Tomáš Belic

Personal information
- Full name: Tomáš Belic
- Date of birth: 2 July 1978 (age 46)
- Place of birth: Trenčín, Czechoslovakia
- Height: 1.91 m (6 ft 3 in)
- Position(s): Goalkeeper

Team information
- Current team: Trenčín (goalkeeper coach)

Youth career
- 1988–1996: Trenčín

Senior career*
- Years: Team / Apps / (Gls)
- 1996–1997: ZTS Dubnica
- 1997: Žilina / 1 / (0)
- 1998: Dukla Trenčín
- 1998–1999: VTJ Štúrovo
- 1999–2000: Nové Zámky
- 2000–2002: Spartak Trnava / 24 / (0)
- 2003–2006: Brno / 43 / (0)
- 2005: → Dynamo České Budějovice (loan) / 8 / (0)
- 2006: → FC Vítkovice (loan) / 4 / (0)
- 2006: → Trenčín (loan) / 16 / (0)
- 2007–2008: Teplice / 22 / (0)
- 2009–2010: Panionios FC / 27 / (0)
- 2011: Púchov / 10 / (0)
- 2011–2013: Dukla Banská Bystrica / 31 / (0)
- 2013: DAC Dunajská Streda / 12 / (0)
- 2014: Spartak Myjava / 5 / (0)
- 2015–????: Nové Mesto nad Váhom / ? / (?)

= Tomáš Belic =

Slovak footballer (born 1978)

Tomáš Belic (born 2 July 1978) is a Slovak footballer who plays for AFC Nové Mesto nad Váhom. His former club was Spartak Myjava in the Fortuna Liga.

==Club career==
Belic previously played for Panionios F.C., 1. FC Brno and FK Teplice in the Czech Gambrinus liga. He has also played for FC Spartak Trnava and FK AS Trenčín in the Slovak Superliga.

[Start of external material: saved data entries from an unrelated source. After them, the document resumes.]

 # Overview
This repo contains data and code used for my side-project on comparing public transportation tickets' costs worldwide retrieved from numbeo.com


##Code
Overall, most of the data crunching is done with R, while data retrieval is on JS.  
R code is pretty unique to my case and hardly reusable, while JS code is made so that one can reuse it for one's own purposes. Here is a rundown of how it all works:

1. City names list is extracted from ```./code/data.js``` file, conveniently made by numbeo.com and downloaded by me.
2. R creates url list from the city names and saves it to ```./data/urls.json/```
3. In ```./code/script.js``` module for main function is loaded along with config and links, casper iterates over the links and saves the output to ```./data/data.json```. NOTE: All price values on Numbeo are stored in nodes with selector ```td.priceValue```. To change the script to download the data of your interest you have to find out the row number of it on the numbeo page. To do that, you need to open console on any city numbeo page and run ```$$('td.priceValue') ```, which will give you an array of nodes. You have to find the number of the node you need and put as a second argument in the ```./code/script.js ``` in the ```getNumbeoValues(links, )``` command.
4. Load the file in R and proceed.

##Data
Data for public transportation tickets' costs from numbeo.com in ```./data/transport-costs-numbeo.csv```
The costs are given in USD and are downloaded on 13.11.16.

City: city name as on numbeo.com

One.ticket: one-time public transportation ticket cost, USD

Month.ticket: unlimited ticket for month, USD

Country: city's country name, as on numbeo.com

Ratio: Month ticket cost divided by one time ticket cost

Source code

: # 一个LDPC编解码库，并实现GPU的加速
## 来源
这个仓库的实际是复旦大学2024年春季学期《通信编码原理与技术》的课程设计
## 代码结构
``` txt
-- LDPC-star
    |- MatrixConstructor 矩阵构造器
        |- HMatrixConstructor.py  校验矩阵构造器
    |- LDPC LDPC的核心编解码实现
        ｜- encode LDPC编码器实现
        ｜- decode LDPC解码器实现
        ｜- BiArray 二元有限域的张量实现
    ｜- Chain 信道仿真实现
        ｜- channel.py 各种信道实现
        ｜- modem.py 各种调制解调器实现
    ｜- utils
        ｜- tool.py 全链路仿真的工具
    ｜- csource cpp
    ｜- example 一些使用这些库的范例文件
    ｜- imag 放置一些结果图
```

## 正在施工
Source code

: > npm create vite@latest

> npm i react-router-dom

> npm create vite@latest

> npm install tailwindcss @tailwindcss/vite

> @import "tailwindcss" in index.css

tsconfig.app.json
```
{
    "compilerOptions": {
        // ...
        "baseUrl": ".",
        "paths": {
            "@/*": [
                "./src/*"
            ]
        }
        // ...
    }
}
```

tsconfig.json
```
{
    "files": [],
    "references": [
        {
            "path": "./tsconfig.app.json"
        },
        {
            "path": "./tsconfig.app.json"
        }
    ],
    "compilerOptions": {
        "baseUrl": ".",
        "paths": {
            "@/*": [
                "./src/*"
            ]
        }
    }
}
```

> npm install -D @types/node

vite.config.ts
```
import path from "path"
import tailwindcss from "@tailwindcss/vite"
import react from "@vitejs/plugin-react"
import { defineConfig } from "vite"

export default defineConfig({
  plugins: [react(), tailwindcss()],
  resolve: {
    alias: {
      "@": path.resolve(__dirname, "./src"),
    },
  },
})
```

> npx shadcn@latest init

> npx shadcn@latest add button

He signed a two-and-one-half-year contract with Panionios on 22 December 2008.

==Coaching career==
Belic started as a youth goalkeeper coach at Trenčín. He was promoted to the first team goalkeeper coach in July 2018 under manager Ricardo Moniz.